The new Ribbon toolbar in Word, Excel, PowerPoint, and Access, as well as the message composition window of Outlook arranges major functions within a graphical, tabbed interface atop the screen. Some tabs remain hidden until the software senses that you may need them. For instance, a Picture Tools Format tab appears when you click on a picture.
Office 2007 eliminates the File menu, and places many of the former File commands underneath the Microsoft Office logo button in the upper-left corner of the screen.
Perhaps the best-loved command, Undo was located under the Edit menu of the Office 2003 applications.
An arrow icon within Office 2007 software represents the Undo feature, now perched in the upper-left corner of the interface. You also can press CTRL+Z instead of clicking on the arrow icon with a mouse.
In Office 2003, you had to open the Font dialog box from the Format menu to change the appearance of text on the page. To sample new fonts, you might have even made changes to the document, then selected Undo to reverse unwanted changes, and repeated those steps until the style fit your tastes.
In Office 2007, a drop-down list of fonts displays their appearance, and you can preview styles on the page without changing the document. These formatting options are located on the Home tab of the Ribbon toolbar. Similarly, you can preview changes to images and charts by hovering over styles in Office 2007's new, graphical galleries.
Word, PowerPoint, and Excel 2003 would let you attach a file to an Outlook e-mail message and send it without leaving the page.
When you choose Send from Word, PowerPoint, or Excel 2007, an Outlook window pops up that allows you to compose, edit, and send an e-mail with the file already attached.
To add rows to a spreadsheet in Excel 2003, you would select Rows from the Insert pull-down menu.
In Excel 2007, don't hunt beneath the Insert tab if you need to insert a row. Instead, click on the Home tab and look to the right. There, you'll find the Insert menu with the Insert Sheet Rows option.
The data-sorting options in Excel 2003 allowed you to sort by three criteria at once.
The new Sort dialog box in Excel 2007 provides more options for complicated sorts, and it even lets you arrange data by the color of a font or cell.
Previously located within the Edit pull-down menu, the Fill Down command allows you to copy a series of values into the selected rows.
Fill Down is now located within a small pull-down menu near the right edge of the interface of Excel 2007, underneath the Home tab.
When you wanted to add a new slide within PowerPoint 2003, you can select New Slide from the Insert menu or type CTRL+M on the keyboard.
In PowerPoint 2007, the Insert Slide function is located underneath the Home tab, not the Insert tab as you might assume. Just as with PowerPoint 2003, pressing CTRL+M also does the trick.

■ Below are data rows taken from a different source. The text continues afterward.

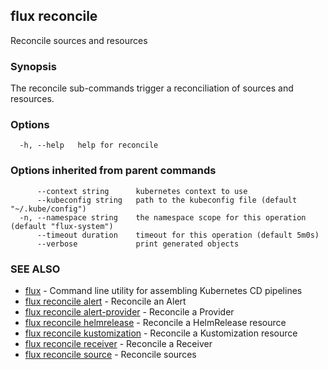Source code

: ## flux reconcile

Reconcile sources and resources

### Synopsis

The reconcile sub-commands trigger a reconciliation of sources and resources.

### Options

```
  -h, --help   help for reconcile
```

### Options inherited from parent commands

```
      --context string      kubernetes context to use
      --kubeconfig string   path to the kubeconfig file (default "~/.kube/config")
  -n, --namespace string    the namespace scope for this operation (default "flux-system")
      --timeout duration    timeout for this operation (default 5m0s)
      --verbose             print generated objects
```

### SEE ALSO

* [flux](flux.md)	 - Command line utility for assembling Kubernetes CD pipelines
* [flux reconcile alert](flux_reconcile_alert.md)	 - Reconcile an Alert
* [flux reconcile alert-provider](flux_reconcile_alert-provider.md)	 - Reconcile a Provider
* [flux reconcile helmrelease](flux_reconcile_helmrelease.md)	 - Reconcile a HelmRelease resource
* [flux reconcile kustomization](flux_reconcile_kustomization.md)	 - Reconcile a Kustomization resource
* [flux reconcile receiver](flux_reconcile_receiver.md)	 - Reconcile a Receiver
* [flux reconcile source](flux_reconcile_source.md)	 - Reconcile sources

Inserting a chart within a PowerPoint 2003 slide show would open a generic chart and a Datasheet grid, without running the Excel spreadsheet software.

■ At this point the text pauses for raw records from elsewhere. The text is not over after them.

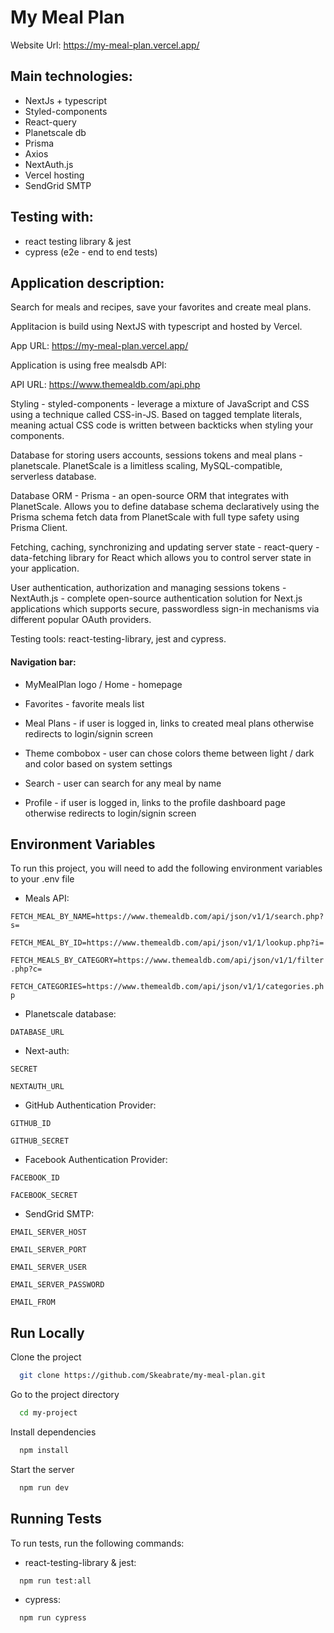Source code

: # My Meal Plan

Website Url: https://my-meal-plan.vercel.app/

## Main technologies:

- NextJs + typescript
- Styled-components
- React-query
- Planetscale db
- Prisma
- Axios
- NextAuth.js
- Vercel hosting
- SendGrid SMTP

## Testing with:

- react testing library & jest
- cypress (e2e - end to end tests)

## Application description:

Search for meals and recipes, save your favorites and create meal plans.

Applitacion is build using NextJS with typescript and hosted by Vercel.

App URL: https://my-meal-plan.vercel.app/

Application is using free mealsdb API:

API URL: https://www.themealdb.com/api.php

Styling - styled-components - leverage a mixture of JavaScript and CSS using a technique called CSS-in-JS. Based on tagged template literals, meaning actual CSS code is written between backticks when styling your components.

Database for storing users accounts, sessions tokens and meal plans - planetscale.
PlanetScale is a limitless scaling, MySQL-compatible, serverless database.

Database ORM - Prisma - an open-source ORM that integrates with PlanetScale. Allows you to define database schema declaratively using the Prisma schema fetch data from PlanetScale with full type safety using Prisma Client.

Fetching, caching, synchronizing and updating server state - react-query - data-fetching library for React which allows you to control server state in your application.

User authentication, authorization and managing sessions tokens - NextAuth.js - complete open-source authentication solution for Next.js applications which supports secure, passwordless sign-in mechanisms via different popular OAuth providers.

Testing tools: react-testing-library, jest and cypress.

#### Navigation bar:

- MyMealPlan logo / Home - homepage

- Favorites - favorite meals list

- Meal Plans - if user is logged in, links to created meal plans otherwise redirects to login/signin screen

- Theme combobox - user can chose colors theme between light / dark and color based on system settings

- Search - user can search for any meal by name

- Profile - if user is logged in, links to the profile dashboard page otherwise redirects to login/signin screen

## Environment Variables

To run this project, you will need to add the following environment variables to your .env file

- Meals API:

`FETCH_MEAL_BY_NAME=https://www.themealdb.com/api/json/v1/1/search.php?s=`

`FETCH_MEAL_BY_ID=https://www.themealdb.com/api/json/v1/1/lookup.php?i=`

`FETCH_MEALS_BY_CATEGORY=https://www.themealdb.com/api/json/v1/1/filter.php?c=`

`FETCH_CATEGORIES=https://www.themealdb.com/api/json/v1/1/categories.php`

- Planetscale database:

`DATABASE_URL`

- Next-auth:

`SECRET`

`NEXTAUTH_URL`

- GitHub Authentication Provider:

`GITHUB_ID`

`GITHUB_SECRET`

- Facebook Authentication Provider:

`FACEBOOK_ID`

`FACEBOOK_SECRET`

- SendGrid SMTP:

`EMAIL_SERVER_HOST`

`EMAIL_SERVER_PORT`

`EMAIL_SERVER_USER`

`EMAIL_SERVER_PASSWORD`

`EMAIL_FROM`

## Run Locally

Clone the project

```bash
  git clone https://github.com/Skeabrate/my-meal-plan.git
```

Go to the project directory

```bash
  cd my-project
```

Install dependencies

```bash
  npm install
```

Start the server

```bash
  npm run dev
```

## Running Tests

To run tests, run the following commands:

- react-testing-library & jest:

```bash
  npm run test:all
```

- cypress:

```bash
  npm run cypress
```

Inserting a chart in PowerPoint 2007 triggers Excel 2007 to open. With this split-screen view, you can manage a chart's appearance within PowerPoint, while handling the source data in Excel.
Would you rather press CTRL+S instead of selecting File and then Save in Office 2003? If you forgot a keyboard shortcut, then you would have had to open a pull-down menu to see it spelled out next to its corresponding function.
In Office 2007 applications, press the ALT key at any time to display the quick keys next to their corresponding functions. For example, the H badge shows that you can press ALT+H to move to the Home tab. Some shortcuts require the CTRL key. CTRL+F, for instance, will press the Office logo button in the upper-left corner.